Ten years ago I attended a tracking workshop in the eastern Adirondacks. An instructor led us through the woods, noting feather marks left by a landing grouse on the snow, a melted area where a bobcat had rested, the wandering bounds of a weasel. I hadn’t tried to imagine the lives of absent creatures before, but seeing those possibilities was a thrill. I wanted to know more, see more, watch more.

Since then, I’ve become a professional guide, so I spend lots of time tracking and watching animals. When Mark Elbroch’s new reference came out, I was excited to review it. It’s called Mammal Tracks & Sign: A Guide to North American Species, from Stackpole Books. When the National Outdoor Book Award panel selected it for their guidebook category, they called it an “instant outdoor classic.”

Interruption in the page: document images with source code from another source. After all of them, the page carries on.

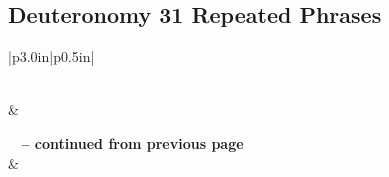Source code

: \subsection{Deuteronomy 31 Repeated Phrases}


\normalsize
 
\begin{center}
\begin{longtable}{|p{3.0in}|p{0.5in}|}
\caption[Deuteronomy 31 Repeated Phrases]{Deuteronomy 31 Repeated Phrases}\label{table:Repeated Phrases Deuteronomy 31} \\
\hline {} &  \\ \hline 
\endfirsthead
 
{{\bfseries \tablename\ \thetable{} -- continued from previous page}} \\  
\hline {} &  \\ \hline 
\endhead
 

\end{longtable}
\end{center}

It is, as far as I can tell, the best book ever written on the topic. Mark is a world-class tracker and he communicated clearly in this rigorous, hard-facts book. As a discipline, tracking combines sharp observation with a lot of empathetic guessing. The better we visualize what the creature might want — or what it might be afraid of, or where it’s headed — the better we can predict what kind of signs to look for. The better we see, the more clearly we can imagine, and vice versa. Unfortunately, a lot of tracking literature leans heavily into the imaginative zone, prioritizing a psychic or spiritual connection with creatures over the physical evidence. Elbroch easily sidesteps this awkward, new-agey cousin of real tracking. Grounded in precise observation, lots of photos, and countless days in the field, this book is the new standard for both the amateur and professional tracker. Elbroch is based in Washington but has worked and taught throughout the country (as well as extensively in Africa and South America), so it’s also the definitive reference for the Northeast.

In addition to a precise and thorough survey of all North American mammal tracks, Elbroch covers a variety of sign — runs and paths, scat and urine, nests and lodges, marks on trees, plants, and the ground, and the remains of prey. There are clear explanations of difficult-to-visualize gait patterns, illustrated with both photographs (over 1,300) and illustrations (over 450). There are extensive “species accounts” which identify distinctive behaviors and notes how to differentiate similar tracks. Elbroch has other books that delve more extensively into animal habits (Behavior of North American Mammals is a reasonable companion), but Mammal Tracks & Sign makes a respectable overview in its own right.

In some ways it’s difficult to review a book this good. It would be nice if it were a bit smaller (2.8 pounds is heavy for field reference), but I wouldn’t want anything cut. And the durable, semi-gloss paper shows the photos perfectly. I wish that it weren’t so expensive, though a careful reader will pick up the equivalent of several expensive tracking seminars.

As a reference for the bookshelf, a gift for the animal-obsessed, or night-stand reading for the tracking diehard, Mammal Tracks & Sign is worth it.